If Copeland had anything between his eyes other than sawdust and pound signs, he’d have moved on and ended all contact. There were enough firewalls and digital trails for it to have taken any cop a year or more to drill down through them, and still ended up at a dead-end. And no cop had that time to spare. Copeland should have just moved on to the next targets — there were plenty of them out there online, thousands of men and women looking for love, all of them rich pickings. But Tooth knew Copeland’s type, blinded by greed and hubris.

He was so dumb he hadn’t even realized that Barrey was monitoring his computer, phones and his every move. He’d never even thought to throw away the laptop Barrey had given him and get a new one.

Tooth had been hired in Munich to follow the men and stop them. But, stupidly, he had failed, because of all that venom inside his body making him feel crap. Now the first woman was dead.

You will stop them. Frighten them.

His work was killing people. How was he supposed to frighten these guys?

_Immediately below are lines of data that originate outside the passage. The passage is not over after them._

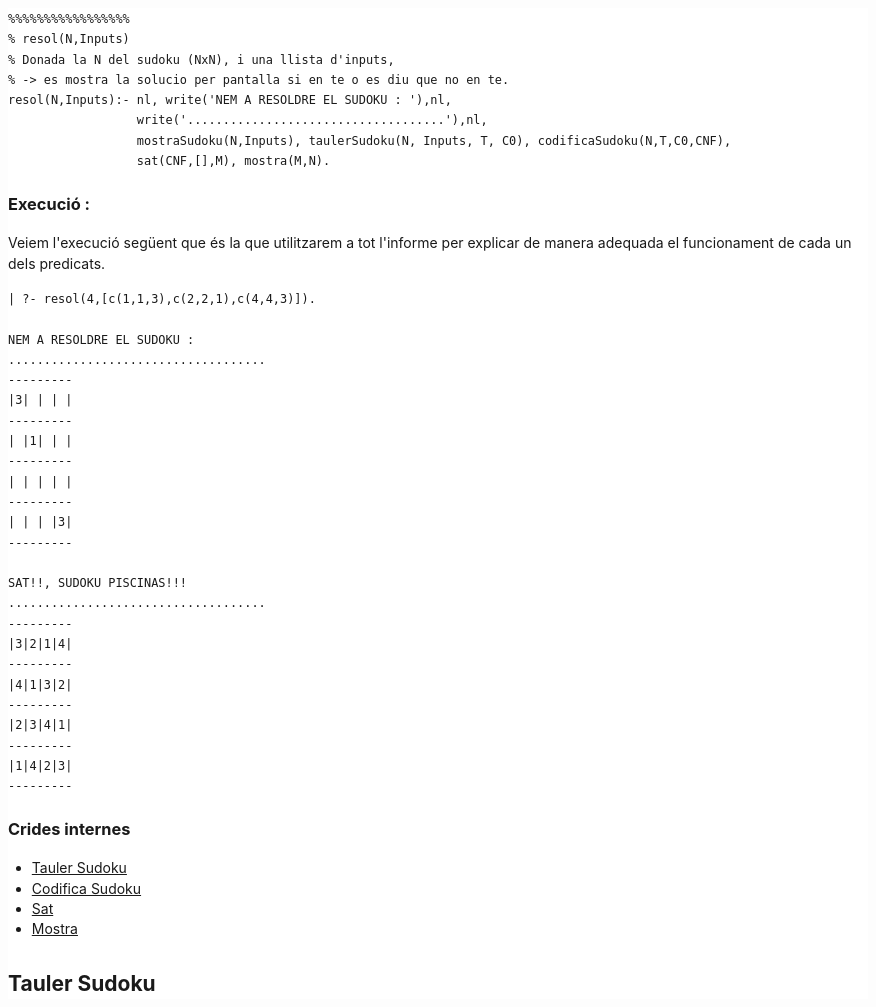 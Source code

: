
 ```
%%%%%%%%%%%%%%%%%
% resol(N,Inputs)
% Donada la N del sudoku (NxN), i una llista d'inputs,
% -> es mostra la solucio per pantalla si en te o es diu que no en te.
resol(N,Inputs):- nl, write('NEM A RESOLDRE EL SUDOKU : '),nl,
                  write('....................................'),nl,
                  mostraSudoku(N,Inputs), taulerSudoku(N, Inputs, T, C0), codificaSudoku(N,T,C0,CNF),
                  sat(CNF,[],M), mostra(M,N).
```

### Execució :

Veiem l'execució següent que és la que utilitzarem a tot l'informe per explicar de manera adequada el funcionament de cada un dels predicats.

```
| ?- resol(4,[c(1,1,3),c(2,2,1),c(4,4,3)]).

NEM A RESOLDRE EL SUDOKU :
....................................
---------
|3| | | |
---------
| |1| | |
---------
| | | | |
---------
| | | |3|
---------

SAT!!, SUDOKU PISCINAS!!!
....................................
---------
|3|2|1|4|
---------
|4|1|3|2|
---------
|2|3|4|1|
---------
|1|4|2|3|
---------
```

### Crides internes

- [Tauler Sudoku](tauler-sudoku)
- [Codifica Sudoku](codifica-sudoku)
- [Sat](sat)
- [Mostra](mostra)

## Tauler Sudoku

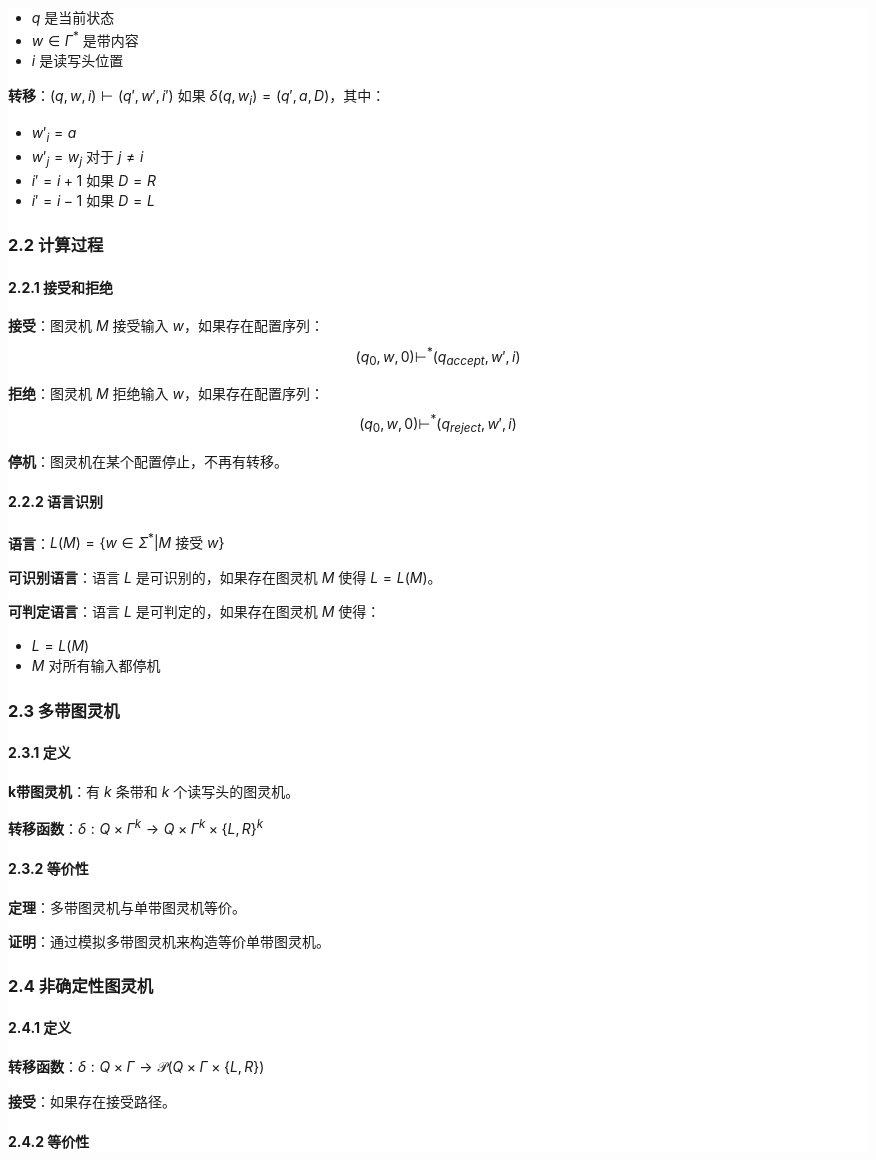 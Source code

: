 - $q$ 是当前状态
- $w \in \Gamma^*$ 是带内容
- $i$ 是读写头位置

**转移**：$(q, w, i) \vdash (q', w', i')$ 如果 $\delta(q, w_i) = (q', a, D)$，其中：

- $w'_i = a$
- $w'_j = w_j$ 对于 $j \neq i$
- $i' = i + 1$ 如果 $D = R$
- $i' = i - 1$ 如果 $D = L$

### 2.2 计算过程

#### 2.2.1 接受和拒绝

**接受**：图灵机 $M$ 接受输入 $w$，如果存在配置序列：
$$(q_0, w, 0) \vdash^* (q_{accept}, w', i)$$

**拒绝**：图灵机 $M$ 拒绝输入 $w$，如果存在配置序列：
$$(q_0, w, 0) \vdash^* (q_{reject}, w', i)$$

**停机**：图灵机在某个配置停止，不再有转移。

#### 2.2.2 语言识别

**语言**：$L(M) = \{w \in \Sigma^* | M \text{ 接受 } w\}$

**可识别语言**：语言 $L$ 是可识别的，如果存在图灵机 $M$ 使得 $L = L(M)$。

**可判定语言**：语言 $L$ 是可判定的，如果存在图灵机 $M$ 使得：

- $L = L(M)$
- $M$ 对所有输入都停机

### 2.3 多带图灵机

#### 2.3.1 定义

**k带图灵机**：有 $k$ 条带和 $k$ 个读写头的图灵机。

**转移函数**：$\delta: Q \times \Gamma^k \rightarrow Q \times \Gamma^k \times \{L, R\}^k$

#### 2.3.2 等价性

**定理**：多带图灵机与单带图灵机等价。

**证明**：通过模拟多带图灵机来构造等价单带图灵机。

### 2.4 非确定性图灵机

#### 2.4.1 定义

**转移函数**：$\delta: Q \times \Gamma \rightarrow \mathcal{P}(Q \times \Gamma \times \{L, R\})$

**接受**：如果存在接受路径。

#### 2.4.2 等价性
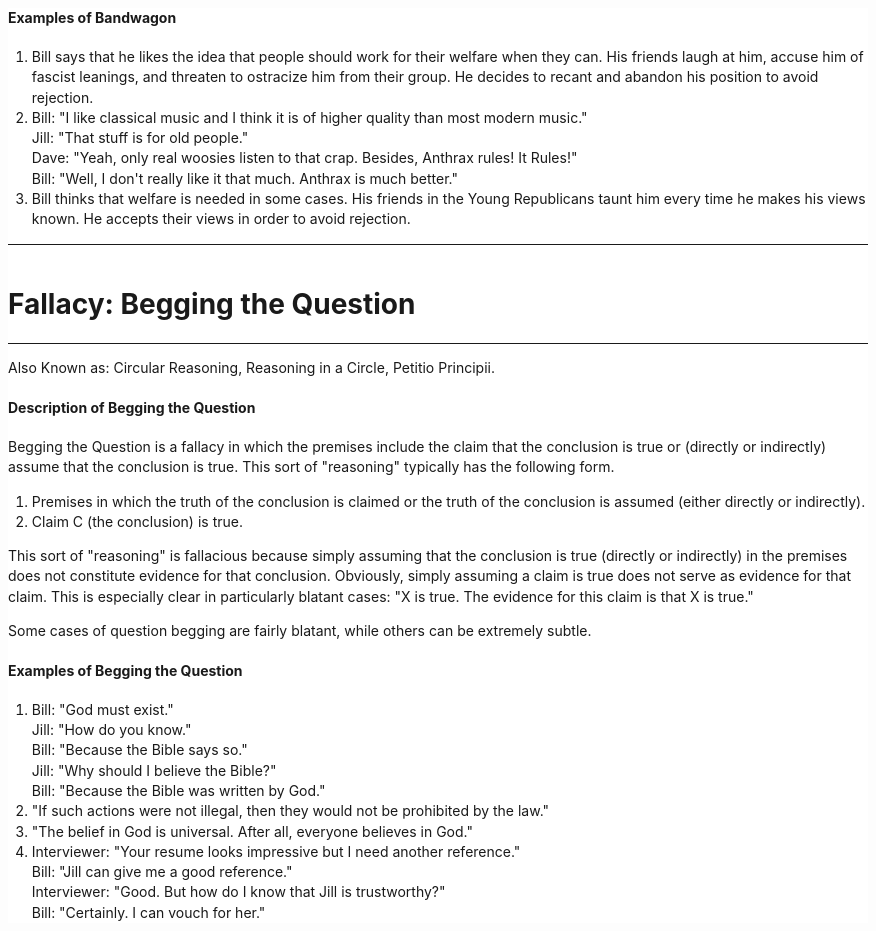 #### Examples of Bandwagon

1.  Bill says that he likes the idea that people should work for their
    welfare when they can. His friends laugh at him, accuse him of
    fascist leanings, and threaten to ostracize him from their group. He
    decides to recant and abandon his position to avoid rejection.
2.  Bill: "I like classical music and I think it is of higher quality
    than most modern music."\
    Jill: "That stuff is for old people."\
    Dave: "Yeah, only real woosies listen to that crap. Besides, Anthrax
    rules! It Rules!"\
    Bill: "Well, I don't really like it that much. Anthrax is much
    better."
3.  Bill thinks that welfare is needed in some cases. His friends in the
    Young Republicans taunt him every time he makes his views known. He
    accepts their views in order to avoid rejection.

------------------------------------------------------------------------

# Fallacy: Begging the Question

------------------------------------------------------------------------

Also Known as: Circular Reasoning, Reasoning in a Circle, Petitio
Principii.

#### Description of Begging the Question

Begging the Question is a fallacy in which the premises include the
claim that the conclusion is true or (directly or indirectly) assume
that the conclusion is true. This sort of "reasoning" typically has the
following form.

1.  Premises in which the truth of the conclusion is claimed or the
    truth of the conclusion is assumed (either directly or indirectly).
2.  Claim C (the conclusion) is true.

This sort of "reasoning" is fallacious because simply assuming that the
conclusion is true (directly or indirectly) in the premises does not
constitute evidence for that conclusion. Obviously, simply assuming a
claim is true does not serve as evidence for that claim. This is
especially clear in particularly blatant cases: "X is true. The evidence
for this claim is that X is true."

Some cases of question begging are fairly blatant, while others can be
extremely subtle.

#### Examples of Begging the Question

1.  Bill: "God must exist."\
    Jill: "How do you know."\
    Bill: "Because the Bible says so."\
    Jill: "Why should I believe the Bible?"\
    Bill: "Because the Bible was written by God."
2.  "If such actions were not illegal, then they would not be prohibited
    by the law."
3.  "The belief in God is universal. After all, everyone believes in
    God."
4.  Interviewer: "Your resume looks impressive but I need another
    reference."\
    Bill: "Jill can give me a good reference."\
    Interviewer: "Good. But how do I know that Jill is trustworthy?"\
    Bill: "Certainly. I can vouch for her."
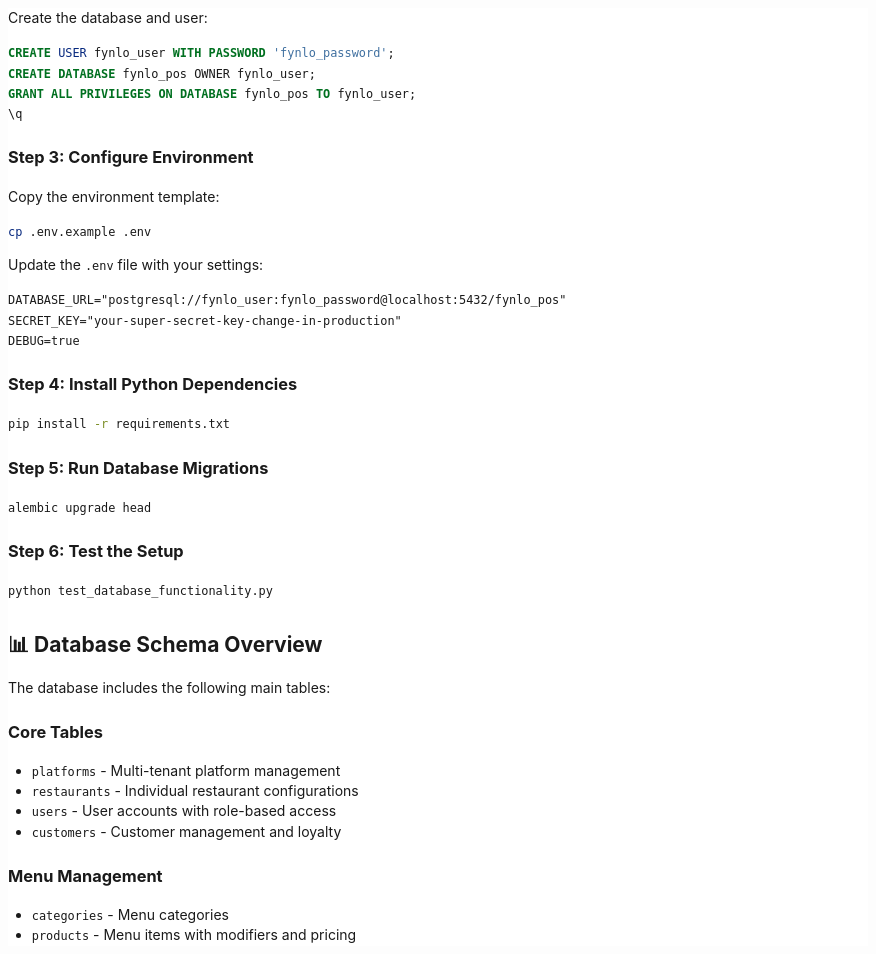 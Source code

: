 Create the database and user:
```sql
CREATE USER fynlo_user WITH PASSWORD 'fynlo_password';
CREATE DATABASE fynlo_pos OWNER fynlo_user;
GRANT ALL PRIVILEGES ON DATABASE fynlo_pos TO fynlo_user;
\q
```

### Step 3: Configure Environment

Copy the environment template:
```bash
cp .env.example .env
```

Update the `.env` file with your settings:
```env
DATABASE_URL="postgresql://fynlo_user:fynlo_password@localhost:5432/fynlo_pos"
SECRET_KEY="your-super-secret-key-change-in-production"
DEBUG=true
```

### Step 4: Install Python Dependencies

```bash
pip install -r requirements.txt
```

### Step 5: Run Database Migrations

```bash
alembic upgrade head
```

### Step 6: Test the Setup

```bash
python test_database_functionality.py
```

## 📊 **Database Schema Overview**

The database includes the following main tables:

### **Core Tables**
- `platforms` - Multi-tenant platform management
- `restaurants` - Individual restaurant configurations
- `users` - User accounts with role-based access
- `customers` - Customer management and loyalty

### **Menu Management**
- `categories` - Menu categories
- `products` - Menu items with modifiers and pricing
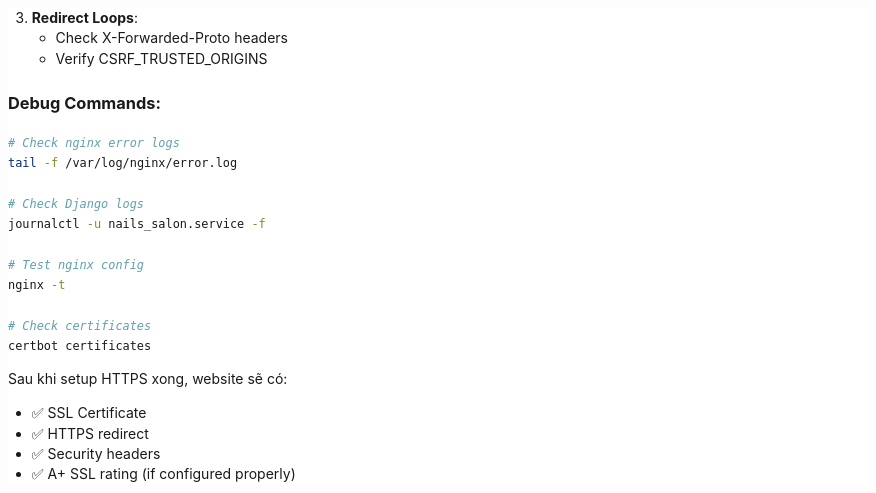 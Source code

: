 3. **Redirect Loops**:
   - Check X-Forwarded-Proto headers
   - Verify CSRF_TRUSTED_ORIGINS

### Debug Commands:
```bash
# Check nginx error logs
tail -f /var/log/nginx/error.log

# Check Django logs  
journalctl -u nails_salon.service -f

# Test nginx config
nginx -t

# Check certificates
certbot certificates
```

Sau khi setup HTTPS xong, website sẽ có:
- ✅ SSL Certificate
- ✅ HTTPS redirect
- ✅ Security headers
- ✅ A+ SSL rating (if configured properly) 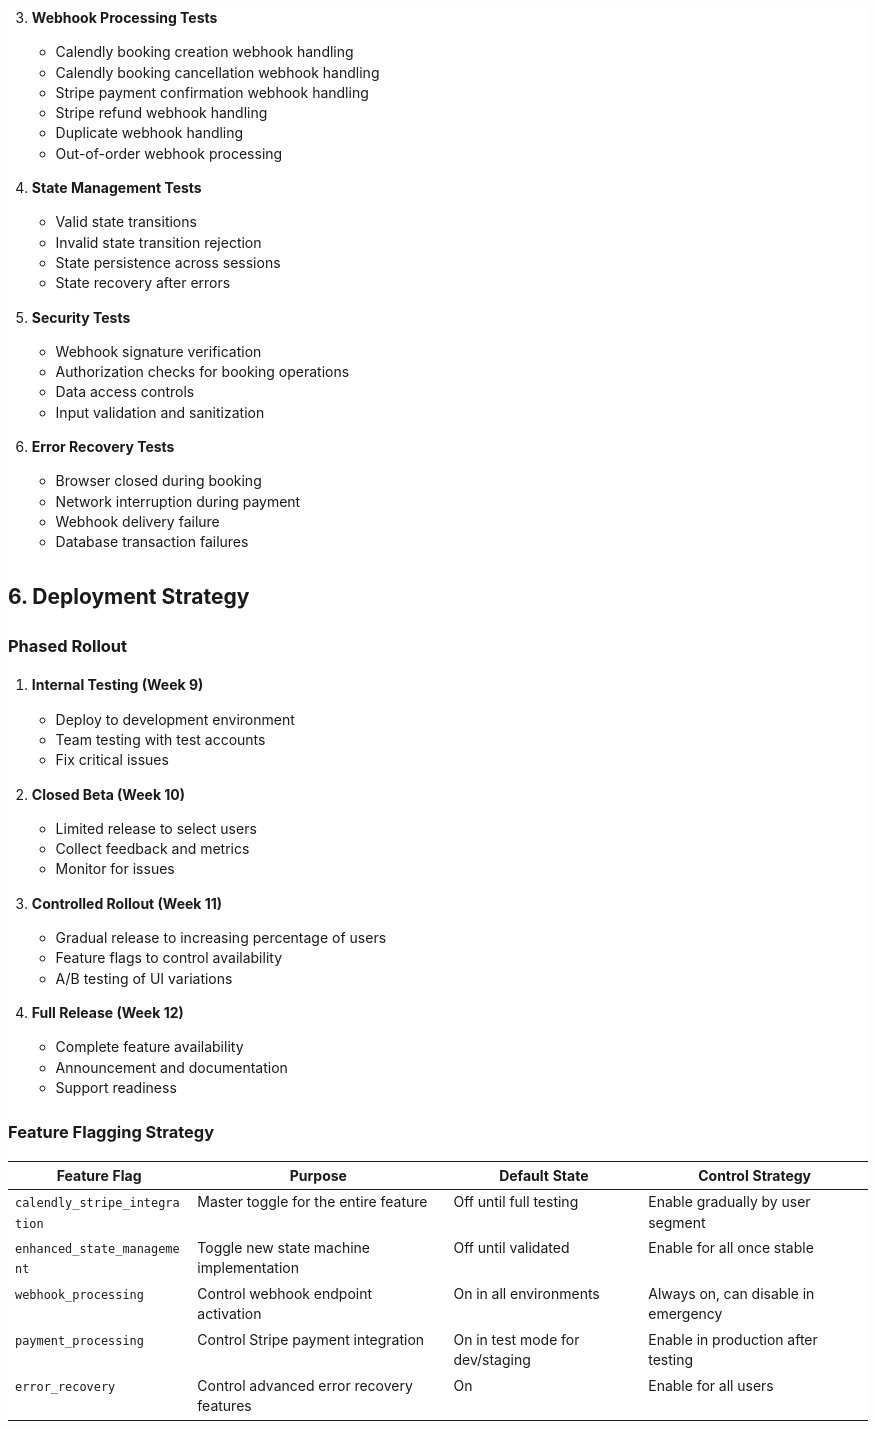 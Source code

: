 3. **Webhook Processing Tests**
   - Calendly booking creation webhook handling
   - Calendly booking cancellation webhook handling
   - Stripe payment confirmation webhook handling
   - Stripe refund webhook handling
   - Duplicate webhook handling
   - Out-of-order webhook processing

4. **State Management Tests**
   - Valid state transitions
   - Invalid state transition rejection
   - State persistence across sessions
   - State recovery after errors

5. **Security Tests**
   - Webhook signature verification
   - Authorization checks for booking operations
   - Data access controls
   - Input validation and sanitization

6. **Error Recovery Tests**
   - Browser closed during booking
   - Network interruption during payment
   - Webhook delivery failure
   - Database transaction failures

## 6. Deployment Strategy

### Phased Rollout

1. **Internal Testing (Week 9)**
   - Deploy to development environment
   - Team testing with test accounts
   - Fix critical issues

2. **Closed Beta (Week 10)**
   - Limited release to select users
   - Collect feedback and metrics
   - Monitor for issues

3. **Controlled Rollout (Week 11)**
   - Gradual release to increasing percentage of users
   - Feature flags to control availability
   - A/B testing of UI variations

4. **Full Release (Week 12)**
   - Complete feature availability
   - Announcement and documentation
   - Support readiness

### Feature Flagging Strategy

| Feature Flag | Purpose | Default State | Control Strategy |
|--------------|---------|---------------|------------------|
| `calendly_stripe_integration` | Master toggle for the entire feature | Off until full testing | Enable gradually by user segment |
| `enhanced_state_management` | Toggle new state machine implementation | Off until validated | Enable for all once stable |
| `webhook_processing` | Control webhook endpoint activation | On in all environments | Always on, can disable in emergency |
| `payment_processing` | Control Stripe payment integration | On in test mode for dev/staging | Enable in production after testing |
| `error_recovery` | Control advanced error recovery features | On | Enable for all users |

Run up behind them in a Halloween mask and shout boo?

The way he was feeling right now, sick in the pit of his stomach, giddy, too hot, he wasn’t in the mood to frighten anyone. Everything had turned to rat shit. His health, his judgement, his future. He’d been reduced to taking a job paying way beneath his skill set. Way beneath his dignity. At this moment he envied scorpions. They had it sorted. Scorpions had a gap between the armoured scales that covered their backs. When a scorpion wasn’t happy it would commit suicide by stinging itself through that gap. Simple. End of. If he’d had his gun with him, he’d be gone, too.

But he had no gun with him now. Just a view across St Helier harbour.

He never saw the point in views — what did it matter if it was an ocean or a brick wall you were looking at? People travelled hundreds, sometimes thousands of miles to commit suicide some place with a beautiful view. They flew or drove across America, and sometimes even from further afield, to jump off the Golden Gate Bridge facing the bay of San Francisco. Or a place called Beachy Head in Sussex, facing the English Channel. Or the Aokigahara Forest in Japan.